While Barack the Man was off kibbitzing with The Boss, Biden has unveiled the most ambitious package of reform, recovery, and climate initiatives since FDR and signaled that if master obstructionist Mitch McConnell wants to become roadkill it’s probably best to let him.
That is great news for climate warriors. The president’s new $2 trillion infrastructure plan represents a fundamental shift in the way Democrats approach tackling climate change: Climate is no longer a side dish. It’s the main course. Sure, there is lots of money to rebuild bridges and roads but the fine print assures that it will be done in a way that doesn’t churn out massive amounts of carbon dioxide through the burning of coal, oil and gas. And, by the way, it should also create thousands of good-paying union jobs and redress the victims of environmental injustice.
Here’s the White House pitch:
This is the moment to reimagine and rebuild a new economy. The American Jobs Plan is an investment in America that will create millions of good jobs, rebuild our country’s infrastructure, and position the United States to out-compete China. Public domestic investment as a share of the economy has fallen by more than 40 percent since the 1960s. The American Jobs Plan will invest in America in a way we have not invested since we built the interstate highways and won the Space Race.

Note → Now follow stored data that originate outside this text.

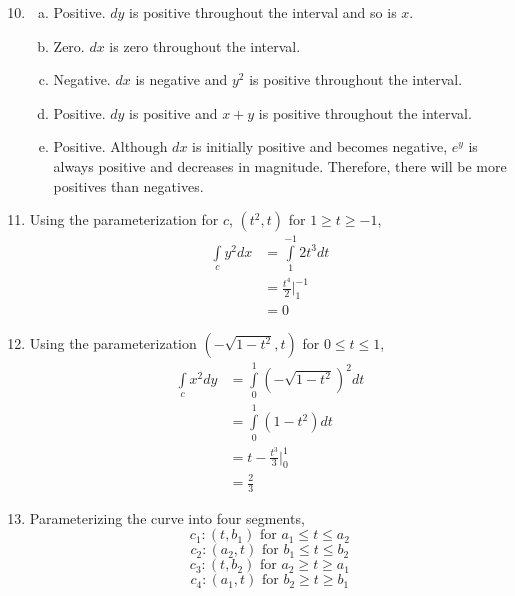 \documentclass{article}
\begin{document}
\begin{enumerate}[1.]
  \setcounter{enumi}{9}
  \item \begin{enumerate}[a.]
    \item Positive. $dy$ is positive throughout the interval and so is $x$.
    \item Zero. $dx$ is zero throughout the interval.
    \item Negative. $dx$ is negative and $y^{2}$ is positive throughout the
      interval.
    \item Positive. $dy$ is positive and $x + y$ is positive throughout the
      interval.
    \item Positive. Although $dx$ is initially positive and becomes negative,
      $e^{y}$ is always positive and decreases in magnitude. Therefore, there
      will be more positives than negatives.
  \end{enumerate}
\item Using the parameterization for $c$, $(t^{2}, t)$ for $1 \geq t \geq -1$,
  \begin{align*}
    \int\limits_{c} y^{2} dx &= \int\limits_{1}^{-1} 2 t^{3} dt \\
                             &= \frac{ t^{4} }{ 2 } \bigg\vert_{1}^{-1} \\
                             &= 0
  \end{align*}
\item Using the parameterization $(-\sqrt{1 - t^{2}}, t)$ for $0 \leq t \leq 1$,
  \begin{align*}
    \int\limits_{c} x^{2} dy &= \int\limits_{0}^{1} (-\sqrt{1 - t^{2}})^{2} dt
    \\
    &= \int\limits_{0}^{1} (1 - t^{2}) dt \\
    &= t - \frac{ t^{3} }{ 3 } \bigg\vert_{0}^{1} \\
    &= \frac{ 2 }{ 3 }
  \end{align*}
\item Parameterizing the curve into four segments,
  $$ c_{1}: (t, b_{1}) \textrm{ for } a_{1} \leq t \leq a_{2} $$
  $$ c_{2}: (a_{2},t) \textrm{ for } b_{1} \leq t \leq b_{2} $$
  $$ c_{3}: (t, b_{2}) \textrm{ for } a_{2} \geq t \geq a_{1} $$
  $$ c_{4}: (a_{1}, t) \textrm{ for } b_{2} \geq t \geq b_{1} $$


\end{enumerate}
\end{document}
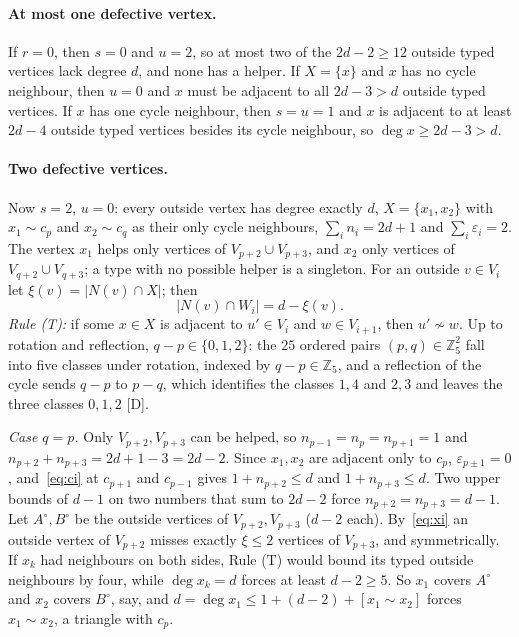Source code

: \documentclass[11pt]{article}
\theoremstyle{remark}
\begin{document}
\paragraph{At most one defective vertex.} If $r=0$, then $s=0$ and $u=2$, so at most two of the $2d-2\ge12$ outside typed vertices lack degree $d$, and none has a helper. If $X=\{x\}$ and $x$ has no cycle neighbour, then $u=0$ and $x$ must be adjacent to all $2d-3>d$ outside typed vertices. If $x$ has one cycle neighbour, then $s=u=1$ and $x$ is adjacent to at least $2d-4$ outside typed vertices besides its cycle neighbour, so $\deg x\ge2d-3>d$.

\paragraph{Two defective vertices.} Now $s=2$, $u=0$: every outside vertex has degree exactly $d$, $X=\{x_1,x_2\}$ with $x_1\sim c_p$ and $x_2\sim c_q$ as their only cycle neighbours, $\sum_in_i=2d+1$ and $\sum_i\varepsilon_i=2$. The vertex $x_1$ helps only vertices of $V_{p+2}\cup V_{p+3}$, and $x_2$ only vertices of $V_{q+2}\cup V_{q+3}$; a type with no possible helper is a singleton. For an outside $v\in V_i$ let $\xi(v)=|N(v)\cap X|$; then
\begin{equation}\label{eq:xi}
|N(v)\cap W_i|=d-\xi(v).
\end{equation}
\emph{Rule (T):} if some $x\in X$ is adjacent to $u'\in V_i$ and $w\in V_{i+1}$, then $u'\not\sim w$. Up to rotation and reflection, $q-p\in\{0,1,2\}$: the $25$ ordered pairs $(p,q)\in\mathbb Z_5^2$ fall into five classes under rotation, indexed by $q-p\in\mathbb Z_5$, and a reflection of the cycle sends $q-p$ to $p-q$, which identifies the classes $1,4$ and $2,3$ and leaves the three classes $0,1,2$ [D].

\emph{Case $q=p$.} Only $V_{p+2},V_{p+3}$ can be helped, so $n_{p-1}=n_p=n_{p+1}=1$ and $n_{p+2}+n_{p+3}=2d+1-3=2d-2$. Since $x_1,x_2$ are adjacent only to $c_p$, $\varepsilon_{p\pm1}=0$, and~\eqref{eq:ci} at $c_{p+1}$ and $c_{p-1}$ gives $1+n_{p+2}\le d$ and $1+n_{p+3}\le d$. Two upper bounds of $d-1$ on two numbers that sum to $2d-2$ force $n_{p+2}=n_{p+3}=d-1$. Let $A^\circ,B^\circ$ be the outside vertices of $V_{p+2},V_{p+3}$ ($d-2$ each). By~\eqref{eq:xi} an outside vertex of $V_{p+2}$ misses exactly $\xi\le2$ vertices of $V_{p+3}$, and symmetrically. If $x_k$ had neighbours on both sides, Rule (T) would bound its typed outside neighbours by four, while $\deg x_k=d$ forces at least $d-2\ge5$. So $x_1$ covers $A^\circ$ and $x_2$ covers $B^\circ$, say, and $d=\deg x_1\le1+(d-2)+[x_1\sim x_2]$ forces $x_1\sim x_2$, a triangle with $c_p$.
\end{document}
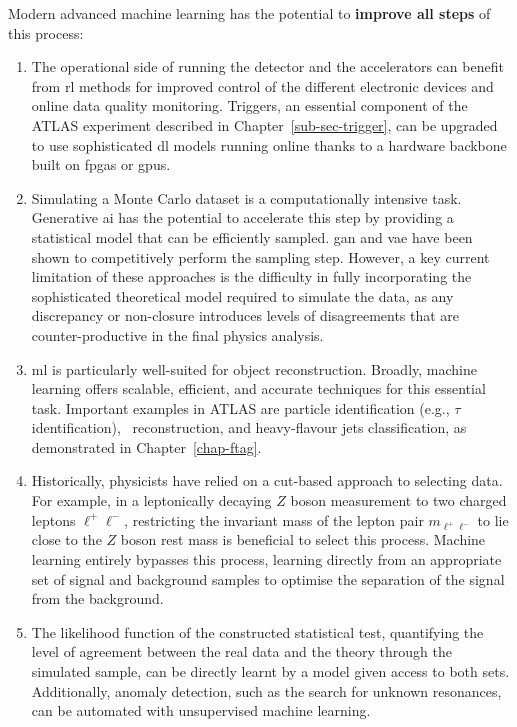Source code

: Modern advanced machine learning has the potential to \textbf{improve all steps} of this process:
\begin{enumerate}
    \item The operational side of running the detector and the accelerators can benefit from \gls{rl} methods for improved control of the different electronic devices and online data quality monitoring. Triggers, an essential component of the ATLAS experiment described in Chapter~\ref{sub-sec-trigger}, can be upgraded to use sophisticated \gls{dl} models running online thanks to a hardware backbone built on \glspl{fpga} or \glspl{gpu}.
    \item Simulating a Monte Carlo dataset is a computationally intensive task. Generative \gls{ai} has the potential to accelerate this step by providing a statistical model that can be efficiently sampled. \gls{gan} and \gls{vae} have been shown to competitively perform the sampling step. However, a key current limitation of these approaches is the difficulty in fully incorporating the sophisticated theoretical model required to simulate the data, as any discrepancy or non-closure introduces levels of disagreements that are counter-productive in the final physics analysis.
    \item \gls{ml} is particularly well-suited for object reconstruction. Broadly, machine learning offers scalable, efficient, and accurate techniques for this essential task. Important examples in ATLAS are particle identification (e.g., $\tau$ identification), \etm\ reconstruction, and heavy-flavour jets classification, as demonstrated in Chapter~\ref{chap-ftag}.
    \item Historically, physicists have relied on a cut-based approach to selecting data. For example, in a leptonically decaying $Z$ boson measurement to two charged leptons $\ell^+\ell^-$, restricting the invariant mass of the lepton pair $m_{\ell^+\ell^-}$ to lie close to the $Z$ boson rest mass is beneficial to select this process. Machine learning entirely bypasses this process, learning directly from an appropriate set of signal and background samples to optimise the separation of the signal from the background. 
    \item The likelihood function of the constructed statistical test, quantifying the level of agreement between the real data and the theory through the simulated sample, can be directly learnt by a model given access to both sets. Additionally, anomaly detection, such as the search for unknown resonances, can be automated with unsupervised machine learning. 
\end{enumerate}

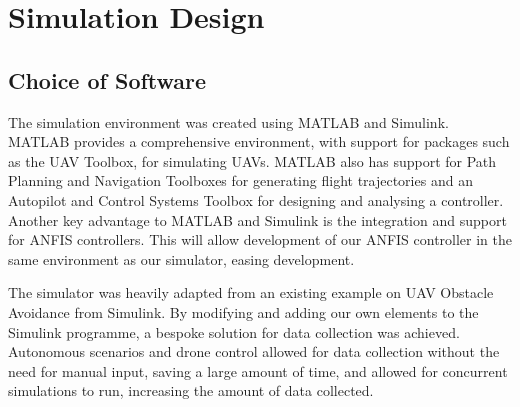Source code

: \chapter{Simulation Design}
\section{Choice of Software}
The simulation environment was created using MATLAB and Simulink. MATLAB provides a comprehensive environment, with support for packages such as the UAV Toolbox, for simulating UAVs. MATLAB also has support for Path Planning and Navigation Toolboxes for generating flight trajectories and an Autopilot and Control Systems Toolbox for designing and analysing a controller. Another key advantage to MATLAB and Simulink is the integration and support for ANFIS controllers. This will allow development of our ANFIS controller in the same environment as our simulator, easing development. 

The simulator was heavily adapted from an existing example on UAV Obstacle Avoidance from Simulink. By modifying and adding our own elements to the Simulink programme, a bespoke solution for data collection was achieved. Autonomous scenarios and drone control allowed for data collection without the need for manual input, saving a large amount of time, and allowed for concurrent simulations to run, increasing the amount of data collected.
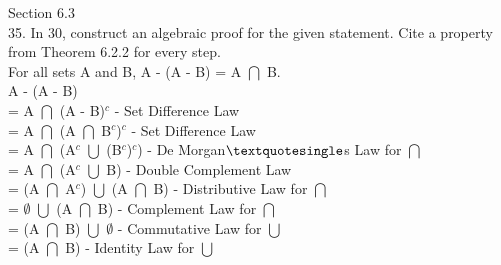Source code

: \documentclass{article}
\let\oldemptyset\emptyset
\let\emptyset\varnothing
\begin{document}
Section 6.3\\
35. In 30, construct an algebraic proof for the given statement. Cite a property from Theorem 6.2.2 for every step. \\
For all sets A and B, A - (A - B) =  A $\bigcap$ B. \\
A - (A - B) \\
= A $\bigcap$ (A - B)$^c$ - Set Difference Law \\
= A $\bigcap$ (A $\bigcap$ B$^c$)$^c$ - Set Difference Law \\
= A $\bigcap$ (A$^c$ $\bigcup$ {(B$^c$)}$^c$) - De Morgan$\textquotesingle$s Law for $\bigcap$\\
= A $\bigcap$ (A$^c$ $\bigcup$ B) - Double Complement Law \\
= (A $\bigcap$ A$^c$) $\bigcup$ (A $\bigcap$ B) - Distributive Law for $\bigcap$\\
= $\oldemptyset$ $\bigcup$ (A $\bigcap$ B) - Complement Law for $\bigcap$\\
= (A $\bigcap$ B) $\bigcup$ $\oldemptyset$ - Commutative Law for $\bigcup$\\
= (A $\bigcap$ B) - Identity Law for $\bigcup$\\
\end{document}
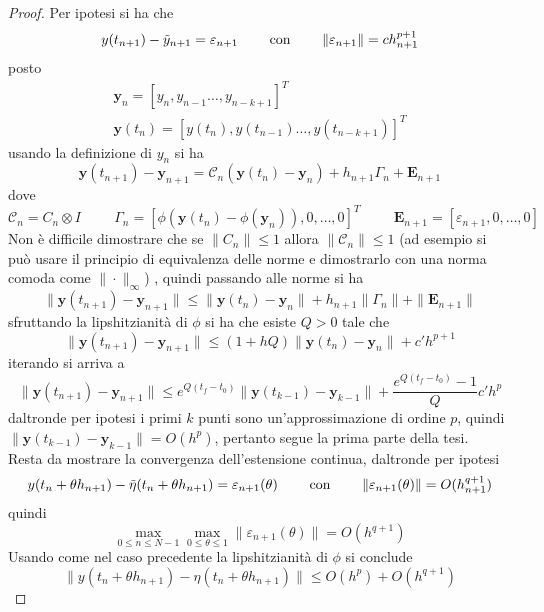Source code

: \begin{proof}
Per ipotesi si ha che
$$
y(t_{n+1}) - \tilde{y}_{n+1} = \varepsilon_{n+1}
\hspace{0.8cm}
\mbox{con}
\hspace{0.8cm}
\| \varepsilon_{n+1} \| = c h_{n+1}^{p+1}
$$
posto 
$$
\begin{array}{lc}
\textbf{y}_n=[y_n , y_{n-1} \dots, y_{n-k+1}]^{T}			\\
\textbf{y}(t_n)=[y(t_n) , y(t_{n-1}) \dots, y(t_{n-k+1})]^{T}
\end{array}
$$
usando la definizione di $y_n$ si ha
$$
 \textbf{y}(t_{n+1}) - \textbf{y}_{n+1} = \mathcal{C}_n 
(\textbf{y}(t_{n}) - \textbf{y}_{n}) + h_{n+1} \Gamma_n + \textbf{E}_{n+1} 
$$
dove 
$$
\mathcal{C}_n = C_n \otimes I	
\hspace{1cm}
\Gamma_n = [\phi(\textbf{y}(t_{n})-\phi(\textbf{y}_{n})), 0 , \dots, 0]^T
\hspace{1cm}
\textbf{E}_{n+1} = [\varepsilon_{n+1}, 0 , \dots , 0]
$$
Non è difficile dimostrare che se $\| C_n \| \le 1$ allora $\| \mathcal{C}_n \| \le 1$ 
(ad esempio si può usare il principio di equivalenza delle norme e dimostrarlo con una norma 
comoda come $\| \cdot \|_{\infty}$)
, quindi passando alle norme si ha
$$
\| \textbf{y}(t_{n+1}) - \textbf{y}_{n+1} \| \le  
\| \textbf{y}(t_{n}) - \textbf{y}_{n} \| + h_{n+1} \| \Gamma_n \| + \| \textbf{E}_{n+1} \| 
$$
sfruttando la lipshitzianità di $\phi$ si ha che esiste $Q > 0$ tale che
$$
\| \textbf{y}(t_{n+1}) - \textbf{y}_{n+1} \| \le  (1+hQ)
\| \textbf{y}(t_{n}) - \textbf{y}_{n} \| + c' h^{p+1}  
$$
iterando si arriva a
$$
\| \textbf{y}(t_{n+1}) - \textbf{y}_{n+1} \| \le e^{Q(t_f - t_0)} 
\| \textbf{y}(t_{k-1}) - \textbf{y}_{k-1} \| + \frac{e^{Q(t_f - t_0)}-1}{Q} c' h^p
$$
daltronde per ipotesi i primi $k$ punti sono un'approssimazione di ordine $p$, quindi 
$\| \textbf{y}(t_{k-1}) - \textbf{y}_{k-1} \|=O(h^p)$, 
pertanto segue la prima parte della tesi. \\[0.3cm]
Resta da mostrare la convergenza dell'estensione continua, daltronde per ipotesi
$$
y(t_n+\theta h_{n+1}) - \tilde{\eta}(t_n + \theta h_{n+1}) = \varepsilon_{n+1}(\theta)
\hspace{0.8cm}
\mbox{con}
\hspace{0.8cm}
\|  \varepsilon_{n+1}(\theta) \| = O(h_{n+1}^{q+1})
$$
quindi
$$
\max_{0 \le n \le N-1}	\max_{0 \le \theta \le 1} \| \varepsilon_{n+1}(\theta) \| = O(h^{q+1})
$$
Usando come nel caso precedente la lipshitzianità di $\phi$ si conclude
$$
\| y(t_n+\theta h_{n+1}) - \eta(t_n + \theta h_{n+1}) \| \le O(h^p) + O(h^{q+1})
$$
\end{proof}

The United States of America is the wealthiest country in the world, yet we rank 13th when it comes to the overall quality of our infrastructure. After decades of disinvestment, our roads, bridges, and water systems are crumbling. Our electric grid is vulnerable to catastrophic outages. Too many lack access to affordable, high-speed Internet and to quality housing. The past year has led to job losses and threatened economic security, eroding more than 30 years of progress in women’s labor force participation. It has unmasked the fragility of our caregiving infrastructure.
The proposed American Jobs Plan (of which, infrastructure is only part) addresses the woeful state of U.S. infrastructure and climate in both direct and indirect ways. The plan would direct $620 billion in funding to transportation infrastructure, $300 billion to boost manufacturing, $180 billion to research and development focused on climate-science research, $174 billion to accelerate the use of electric vehicles, and more than $600 billion for the construction of roads, bridges, rail lines, and electric vehicle charging stations.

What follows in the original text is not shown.